> **EXERCISE REQUIREMENTS**
Starting at the first line of the entries below, restate each line exactly until you reach the line with "Upon successful completion", and print that one too. Leave the pictures out and stop there.

> **RECORDS TO PROCESS**
+ + +

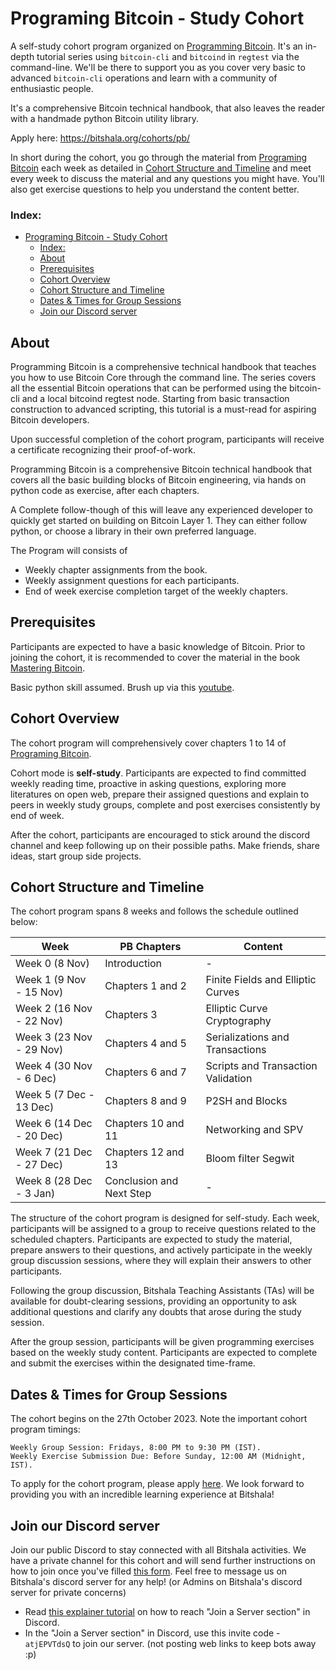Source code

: # Programing Bitcoin - Study Cohort

A self-study cohort program organized on [Programming Bitcoin](https://www.oreilly.com/library/view/programming-bitcoin/9781492031482/).
It's an in-depth tutorial series using `bitcoin-cli` and `bitcoind` in `regtest` via the command-line. We'll be there to support you as you cover very basic to advanced
`bitcoin-cli` operations and learn with a community of enthusiastic people.

It's a comprehensive Bitcoin technical handbook, that also leaves the reader with a handmade python Bitcoin
utility library.

Apply here: https://bitshala.org/cohorts/pb/

In short during the cohort, you go through the material from [Programing Bitcoin](https://github.com/jimmysong/programmingbitcoin)
each week as detailed in [Cohort Structure and Timeline](#cohort-structure-and-timeline) and meet every week to discuss the material and any questions you might have.
You'll also get exercise questions to help you understand the content better.

### Index:
- [Programing Bitcoin - Study Cohort](#programing-bitcoin---study-cohort)
    - [Index:](#index)
  - [About](#about)
  - [Prerequisites](#prerequisites)
  - [Cohort Overview](#cohort-overview)
  - [Cohort Structure and Timeline](#cohort-structure-and-timeline)
  - [Dates \& Times for Group Sessions](#dates--times-for-group-sessions)
  - [Join our Discord server](#join-our-discord-server)

## About
Programming Bitcoin is a comprehensive technical handbook that teaches you how to use Bitcoin Core through the command line. The series covers all the
essential Bitcoin operations that can be performed using the bitcoin-cli and a local bitcoind regtest node. Starting from basic transaction construction to advanced scripting,
this tutorial is a must-read for aspiring Bitcoin developers.

Upon successful completion of the cohort program, participants will receive a certificate recognizing their proof-of-work.

Programming Bitcoin is a comprehensive Bitcoin technical handbook that covers all the basic building blocks of Bitcoin engineering, via hands on python code as exercise, after each chapters.

A Complete follow-though of this will leave any experienced developer to quickly get started on building on Bitcoin Layer 1. They can either follow python, or choose a library in their own preferred language.

The Program will consists of
- Weekly chapter assignments from the book.
- Weekly assignment questions for each participants.
- End of week exercise completion target of the weekly chapters.

## Prerequisites
Participants are expected to have a basic knowledge of Bitcoin. Prior to joining the cohort, it is recommended to cover the material in the book [Mastering Bitcoin](https://github.com/bitcoinbook/bitcoinbook).

Basic python skill assumed. Brush up via this [youtube]().

## Cohort Overview
The cohort program will comprehensively cover chapters 1 to 14 of [Programing Bitcoin](https://github.com/jimmysong/programmingbitcoin).

Cohort mode is **self-study**. Participants are expected to find committed weekly reading time, proactive in asking questions, exploring more literatures on open web, prepare their assigned questions and explain to peers in weekly study groups, complete and post exercises consistently by end of week.

After the cohort, participants are encouraged to stick around the discord channel and keep following up on their
possible paths. Make friends, share ideas, start group side projects.

## Cohort Structure and Timeline

The cohort program spans 8 weeks and follows the schedule outlined below:

| Week                  | PB Chapters           | Content                                      |
|-----------------------|-----------------------|----------------------------------------------|
| Week 0 (8 Nov)        | Introduction          | -                                            |
| Week 1 (9 Nov - 15 Nov) | Chapters 1 and 2     | Finite Fields and Elliptic Curves           |
| Week 2 (16 Nov - 22 Nov) | Chapters 3           | Elliptic Curve Cryptography                 |
| Week 3 (23 Nov - 29 Nov) | Chapters 4 and 5     | Serializations and Transactions             |
| Week 4 (30 Nov - 6 Dec)  | Chapters 6 and 7     | Scripts and Transaction Validation          |
| Week 5 (7 Dec - 13 Dec)  | Chapters 8 and 9     | P2SH and Blocks                             |
| Week 6 (14 Dec - 20 Dec) | Chapters 10 and 11   | Networking and SPV                         |
| Week 7 (21 Dec - 27 Dec) | Chapters 12 and 13   | Bloom filter Segwit                        |
| Week 8 (28 Dec - 3 Jan)  | Conclusion and Next Step | -                                         |


The structure of the cohort program is designed for self-study. Each week, participants will be assigned to a group to receive questions related to the scheduled chapters.
Participants are expected to study the material, prepare answers to their questions, and actively participate in the weekly group discussion sessions, where they will explain
their answers to other participants.

Following the group discussion, Bitshala Teaching Assistants (TAs) will be available for doubt-clearing sessions, providing an opportunity to ask additional questions and
clarify any doubts that arose during the study session.

After the group session, participants will be given programming exercises based on the weekly study content. Participants are expected to complete and submit the exercises
within the designated time-frame.

## Dates & Times for Group Sessions
The cohort begins on the 27th October 2023. Note the important cohort program timings:

    Weekly Group Session: Fridays, 8:00 PM to 9:30 PM (IST).
    Weekly Exercise Submission Due: Before Sunday, 12:00 AM (Midnight, IST).

To apply for the cohort program, please apply [here](https://bitshala.org/cohorts/pb/). We look forward to providing you with an incredible learning experience at Bitshala!

## Join our Discord server
Join our public Discord to stay connected with all Bitshala activities. We have a private channel for this cohort and will send further instructions on how to join 
once you've filled [this form](https://bitshala.org/cohorts/pb/).
Feel free to message us on Bitshala's discord server for any help! (or Admins on Bitshala's discord server for private concerns)
- Read [this explainer tutorial](https://support.discord.com/hc/en-us/articles/360034842871-How-do-I-join-a-Server-#h_01FSJF9GT2QJMS2PRAW36WNBS8) on how to reach "Join a Server section" in Discord.
- In the "Join a Server section" in Discord, use this invite code - `atjEPVTdsQ` to join our server. (not posting web links to keep bots away :p)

+ + +

> **ANSWER TO THIS PROBLEM**
Source code

: # Programing Bitcoin - Study Cohort

A self-study cohort program organized on [Programming Bitcoin](https://www.oreilly.com/library/view/programming-bitcoin/9781492031482/).
It's an in-depth tutorial series using `bitcoin-cli` and `bitcoind` in `regtest` via the command-line. We'll be there to support you as you cover very basic to advanced
`bitcoin-cli` operations and learn with a community of enthusiastic people.

It's a comprehensive Bitcoin technical handbook, that also leaves the reader with a handmade python Bitcoin
utility library.

Apply here: https://bitshala.org/cohorts/pb/

In short during the cohort, you go through the material from [Programing Bitcoin](https://github.com/jimmysong/programmingbitcoin)
each week as detailed in [Cohort Structure and Timeline](#cohort-structure-and-timeline) and meet every week to discuss the material and any questions you might have.
You'll also get exercise questions to help you understand the content better.

### Index:
- [Programing Bitcoin - Study Cohort](#programing-bitcoin---study-cohort)
    - [Index:](#index)
  - [About](#about)
  - [Prerequisites](#prerequisites)
  - [Cohort Overview](#cohort-overview)
  - [Cohort Structure and Timeline](#cohort-structure-and-timeline)
  - [Dates \& Times for Group Sessions](#dates--times-for-group-sessions)
  - [Join our Discord server](#join-our-discord-server)

## About
Programming Bitcoin is a comprehensive technical handbook that teaches you how to use Bitcoin Core through the command line. The series covers all the
essential Bitcoin operations that can be performed using the bitcoin-cli and a local bitcoind regtest node. Starting from basic transaction construction to advanced scripting,
this tutorial is a must-read for aspiring Bitcoin developers.

Upon successful completion of the cohort program, participants will receive a certificate recognizing their proof-of-work.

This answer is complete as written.